### Problem requirements
Return, without pictures, the lines from the start of the data through the one that contains "ssldump can decrypt".

┄┄┄┄┄┄

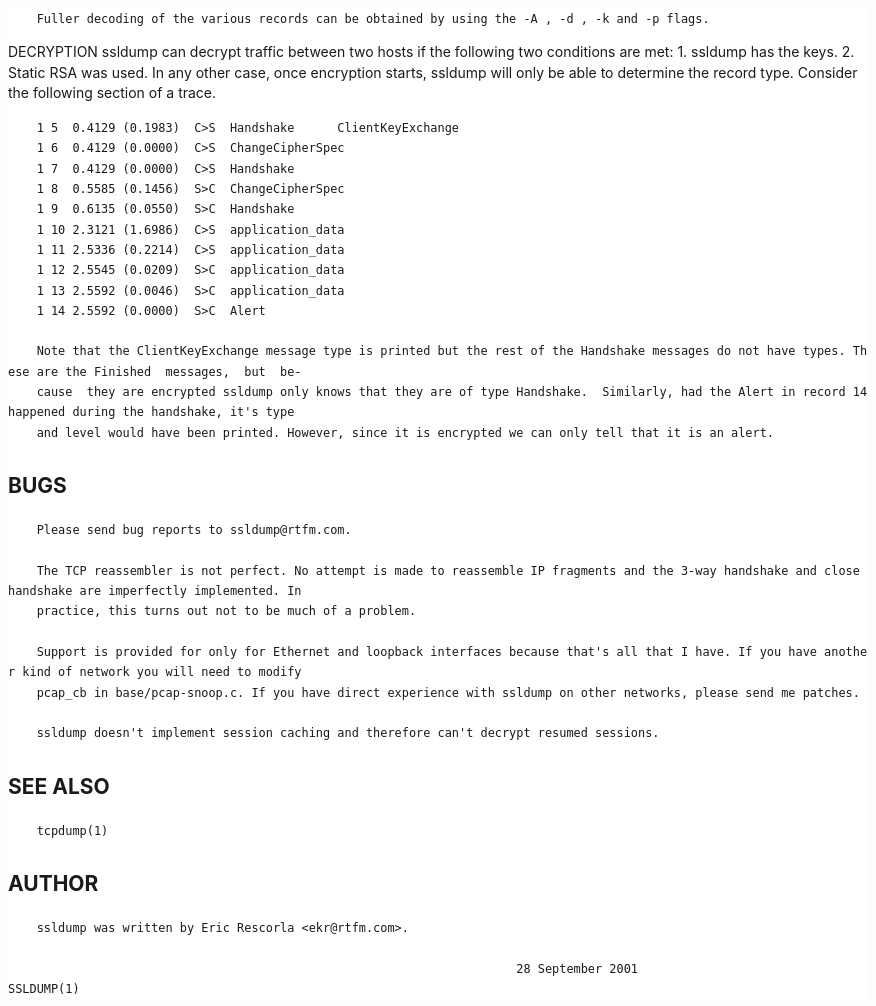         Fuller decoding of the various records can be obtained by using the -A , -d , -k and -p flags.
 
 DECRYPTION
        ssldump can decrypt traffic between two hosts if the following two conditions are met:
               1. ssldump has the keys.
               2. Static RSA was used.
        In any other case, once encryption starts, ssldump will only be able to determine the record type. Consider the following section of a trace.
 
        1 5  0.4129 (0.1983)  C>S  Handshake      ClientKeyExchange
        1 6  0.4129 (0.0000)  C>S  ChangeCipherSpec
        1 7  0.4129 (0.0000)  C>S  Handshake
        1 8  0.5585 (0.1456)  S>C  ChangeCipherSpec
        1 9  0.6135 (0.0550)  S>C  Handshake
        1 10 2.3121 (1.6986)  C>S  application_data
        1 11 2.5336 (0.2214)  C>S  application_data
        1 12 2.5545 (0.0209)  S>C  application_data
        1 13 2.5592 (0.0046)  S>C  application_data
        1 14 2.5592 (0.0000)  S>C  Alert
 
        Note that the ClientKeyExchange message type is printed but the rest of the Handshake messages do not have types. These are the Finished  messages,  but  be‐
        cause  they are encrypted ssldump only knows that they are of type Handshake.  Similarly, had the Alert in record 14 happened during the handshake, it's type
        and level would have been printed. However, since it is encrypted we can only tell that it is an alert.
 
## BUGS
        Please send bug reports to ssldump@rtfm.com.
 
        The TCP reassembler is not perfect. No attempt is made to reassemble IP fragments and the 3-way handshake and close handshake are imperfectly implemented. In
        practice, this turns out not to be much of a problem.
 
        Support is provided for only for Ethernet and loopback interfaces because that's all that I have. If you have another kind of network you will need to modify
        pcap_cb in base/pcap-snoop.c. If you have direct experience with ssldump on other networks, please send me patches.
 
        ssldump doesn't implement session caching and therefore can't decrypt resumed sessions.
 
## SEE ALSO
        tcpdump(1)
 
## AUTHOR
        ssldump was written by Eric Rescorla <ekr@rtfm.com>.
 
                                                                           28 September 2001                                                               SSLDUMP(1)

┄┄┄┄┄┄

### Exercise answer
         Fuller decoding of the various records can be obtained by using the -A , -d , -k and -p flags.
 
 DECRYPTION
        ssldump can decrypt traffic between two hosts if the following two conditions are met:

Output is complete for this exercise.